What the exercise asks
All of the entries below should be copied exactly as they appear.
::: Recorded data
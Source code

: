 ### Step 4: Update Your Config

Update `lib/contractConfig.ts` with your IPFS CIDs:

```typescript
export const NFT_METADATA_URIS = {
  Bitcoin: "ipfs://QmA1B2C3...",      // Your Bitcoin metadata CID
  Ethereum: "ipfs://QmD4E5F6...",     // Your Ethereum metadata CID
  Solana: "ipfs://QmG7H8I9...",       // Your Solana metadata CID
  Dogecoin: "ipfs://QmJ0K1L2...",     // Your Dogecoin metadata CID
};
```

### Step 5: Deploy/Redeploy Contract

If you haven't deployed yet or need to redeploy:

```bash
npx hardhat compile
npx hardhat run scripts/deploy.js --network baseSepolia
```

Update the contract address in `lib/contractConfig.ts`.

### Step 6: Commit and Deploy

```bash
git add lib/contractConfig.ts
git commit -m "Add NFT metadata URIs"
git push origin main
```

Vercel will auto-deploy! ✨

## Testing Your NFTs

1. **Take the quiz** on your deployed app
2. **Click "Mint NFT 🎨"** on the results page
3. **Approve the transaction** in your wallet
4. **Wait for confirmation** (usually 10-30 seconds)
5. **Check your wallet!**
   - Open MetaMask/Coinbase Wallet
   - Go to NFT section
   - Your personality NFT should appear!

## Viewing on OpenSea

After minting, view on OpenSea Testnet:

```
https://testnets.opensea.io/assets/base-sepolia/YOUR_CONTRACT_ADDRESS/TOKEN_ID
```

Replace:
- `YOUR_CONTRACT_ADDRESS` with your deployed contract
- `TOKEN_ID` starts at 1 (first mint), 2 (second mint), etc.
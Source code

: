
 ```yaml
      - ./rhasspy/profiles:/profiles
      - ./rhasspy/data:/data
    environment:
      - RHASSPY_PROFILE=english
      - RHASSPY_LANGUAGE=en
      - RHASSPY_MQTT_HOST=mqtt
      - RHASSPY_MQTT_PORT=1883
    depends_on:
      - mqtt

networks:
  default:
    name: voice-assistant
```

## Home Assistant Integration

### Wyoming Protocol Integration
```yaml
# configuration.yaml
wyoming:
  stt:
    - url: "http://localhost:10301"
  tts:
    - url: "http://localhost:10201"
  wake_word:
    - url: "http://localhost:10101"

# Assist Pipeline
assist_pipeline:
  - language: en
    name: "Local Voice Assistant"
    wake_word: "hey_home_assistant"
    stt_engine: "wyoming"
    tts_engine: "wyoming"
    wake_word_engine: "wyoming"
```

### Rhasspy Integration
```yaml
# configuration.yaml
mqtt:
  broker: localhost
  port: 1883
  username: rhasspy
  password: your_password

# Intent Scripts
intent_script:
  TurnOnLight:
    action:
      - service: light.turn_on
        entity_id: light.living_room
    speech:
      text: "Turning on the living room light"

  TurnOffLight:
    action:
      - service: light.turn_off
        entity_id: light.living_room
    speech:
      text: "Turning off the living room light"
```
::::::
Your response
Source code

: ### Step 4: Update Your Config

Update `lib/contractConfig.ts` with your IPFS CIDs:

```typescript
export const NFT_METADATA_URIS = {
  Bitcoin: "ipfs://QmA1B2C3...",      // Your Bitcoin metadata CID
  Ethereum: "ipfs://QmD4E5F6...",     // Your Ethereum metadata CID
  Solana: "ipfs://QmG7H8I9...",       // Your Solana metadata CID
  Dogecoin: "ipfs://QmJ0K1L2...",     // Your Dogecoin metadata CID
};
```

### Step 5: Deploy/Redeploy Contract

If you haven't deployed yet or need to redeploy:

```bash
npx hardhat compile
npx hardhat run scripts/deploy.js --network baseSepolia
```

Update the contract address in `lib/contractConfig.ts`.

### Step 6: Commit and Deploy

```bash
git add lib/contractConfig.ts
git commit -m "Add NFT metadata URIs"
git push origin main
```

Vercel will auto-deploy! ✨

## Testing Your NFTs

1. **Take the quiz** on your deployed app
2. **Click "Mint NFT 🎨"** on the results page
3. **Approve the transaction** in your wallet
4. **Wait for confirmation** (usually 10-30 seconds)
5. **Check your wallet!**
   - Open MetaMask/Coinbase Wallet
   - Go to NFT section
   - Your personality NFT should appear!

## Viewing on OpenSea

After minting, view on OpenSea Testnet:

```
https://testnets.opensea.io/assets/base-sepolia/YOUR_CONTRACT_ADDRESS/TOKEN_ID
```

Replace:
- `YOUR_CONTRACT_ADDRESS` with your deployed contract
- `TOKEN_ID` starts at 1 (first mint), 2 (second mint), etc.
Source code

:
 ```yaml
      - ./rhasspy/profiles:/profiles
      - ./rhasspy/data:/data
    environment:
      - RHASSPY_PROFILE=english
      - RHASSPY_LANGUAGE=en
      - RHASSPY_MQTT_HOST=mqtt
      - RHASSPY_MQTT_PORT=1883
    depends_on:
      - mqtt

networks:
  default:
    name: voice-assistant
```

## Home Assistant Integration

### Wyoming Protocol Integration
```yaml
# configuration.yaml
wyoming:
  stt:
    - url: "http://localhost:10301"
  tts:
    - url: "http://localhost:10201"
  wake_word:
    - url: "http://localhost:10101"

# Assist Pipeline
assist_pipeline:
  - language: en
    name: "Local Voice Assistant"
    wake_word: "hey_home_assistant"
    stt_engine: "wyoming"
    tts_engine: "wyoming"
    wake_word_engine: "wyoming"
```

### Rhasspy Integration
```yaml
# configuration.yaml
mqtt:
  broker: localhost
  port: 1883
  username: rhasspy
  password: your_password

# Intent Scripts
intent_script:
  TurnOnLight:
    action:
      - service: light.turn_on
        entity_id: light.living_room
    speech:
      text: "Turning on the living room light"

  TurnOffLight:
    action:
      - service: light.turn_off
        entity_id: light.living_room
    speech:
      text: "Turning off the living room light"
```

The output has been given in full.